If you have post-traumatic stress disorder, loss, depression, and are willing to leave them behind, your condition can be improved by NLP therapy.
Post Trauma, Loss and Depression are serious mental states, beyond the suffering they cause, they can cause disease. The body is weakened, it has disconnections, the immune system is weakened, leaving an open door to disease. These are pits of energy leakage.
After we improve our situation, we deal with post-trauma, loss or depression, our energy rises, and we are closer to realizing our potential.
Post-Traumatic Stress Disorder (PTSD) is a mental disorder caused by exposure / encounter with a traumatic event.
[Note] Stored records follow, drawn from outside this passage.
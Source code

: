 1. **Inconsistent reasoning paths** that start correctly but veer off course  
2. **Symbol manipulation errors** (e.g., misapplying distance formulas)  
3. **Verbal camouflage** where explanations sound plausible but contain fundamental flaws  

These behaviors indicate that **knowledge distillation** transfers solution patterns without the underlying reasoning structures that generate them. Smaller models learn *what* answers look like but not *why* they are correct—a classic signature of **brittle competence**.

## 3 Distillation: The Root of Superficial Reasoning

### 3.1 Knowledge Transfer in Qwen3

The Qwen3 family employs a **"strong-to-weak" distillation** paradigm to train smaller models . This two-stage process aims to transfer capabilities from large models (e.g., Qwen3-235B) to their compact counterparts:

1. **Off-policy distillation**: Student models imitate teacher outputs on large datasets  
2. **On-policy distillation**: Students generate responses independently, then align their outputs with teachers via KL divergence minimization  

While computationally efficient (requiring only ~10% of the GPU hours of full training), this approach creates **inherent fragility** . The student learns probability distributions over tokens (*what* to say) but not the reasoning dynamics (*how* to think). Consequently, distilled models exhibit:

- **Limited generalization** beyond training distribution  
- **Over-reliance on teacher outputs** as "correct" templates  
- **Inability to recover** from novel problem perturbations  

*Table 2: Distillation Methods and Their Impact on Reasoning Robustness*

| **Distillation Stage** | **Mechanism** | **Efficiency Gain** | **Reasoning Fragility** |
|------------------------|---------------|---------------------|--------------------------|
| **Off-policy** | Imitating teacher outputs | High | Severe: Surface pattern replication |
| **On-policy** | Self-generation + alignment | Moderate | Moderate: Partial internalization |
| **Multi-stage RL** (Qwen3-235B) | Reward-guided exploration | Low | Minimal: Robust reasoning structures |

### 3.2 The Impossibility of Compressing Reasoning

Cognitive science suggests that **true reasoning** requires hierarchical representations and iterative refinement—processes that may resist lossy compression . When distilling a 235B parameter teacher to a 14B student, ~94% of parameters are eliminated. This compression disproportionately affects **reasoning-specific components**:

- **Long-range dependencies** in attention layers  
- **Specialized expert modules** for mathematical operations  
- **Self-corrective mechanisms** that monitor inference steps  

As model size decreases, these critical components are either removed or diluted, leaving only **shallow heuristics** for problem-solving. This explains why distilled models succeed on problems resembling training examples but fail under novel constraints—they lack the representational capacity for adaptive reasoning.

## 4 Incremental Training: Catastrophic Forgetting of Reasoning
It can be a one-time event (accident, fall, injury, rape, violence or other injury) or multiple-time encounters recurring with several traumatic events.
A traumatic event is an event that, due to its intensity, complexity, level of suffering or the threat it poses to the person experiencing it, it is difficult to process it mentally enough to digest it.
The event continues to be active in the soul and negatively affects the life of the person.
This is usually an event related to a person's experience when there was real and significant risk to his life and / or to his body or to the life and/or body of another significant person.
If, after the event, for a few weeks, anxiety and other natural phenomena, which appear close to the event (including tension, sweating, stress, etc.) do not disappear, the person develops a series of symptoms: penetrating thoughts, sleep difficulties, nervousness, difficulty in relationships with close people, difficulty concentrating, behavior difficulties that were not before the event and avoiding a wide range of places and / or other things that he did earlier, there is a high probability that the person suffers from PTSD.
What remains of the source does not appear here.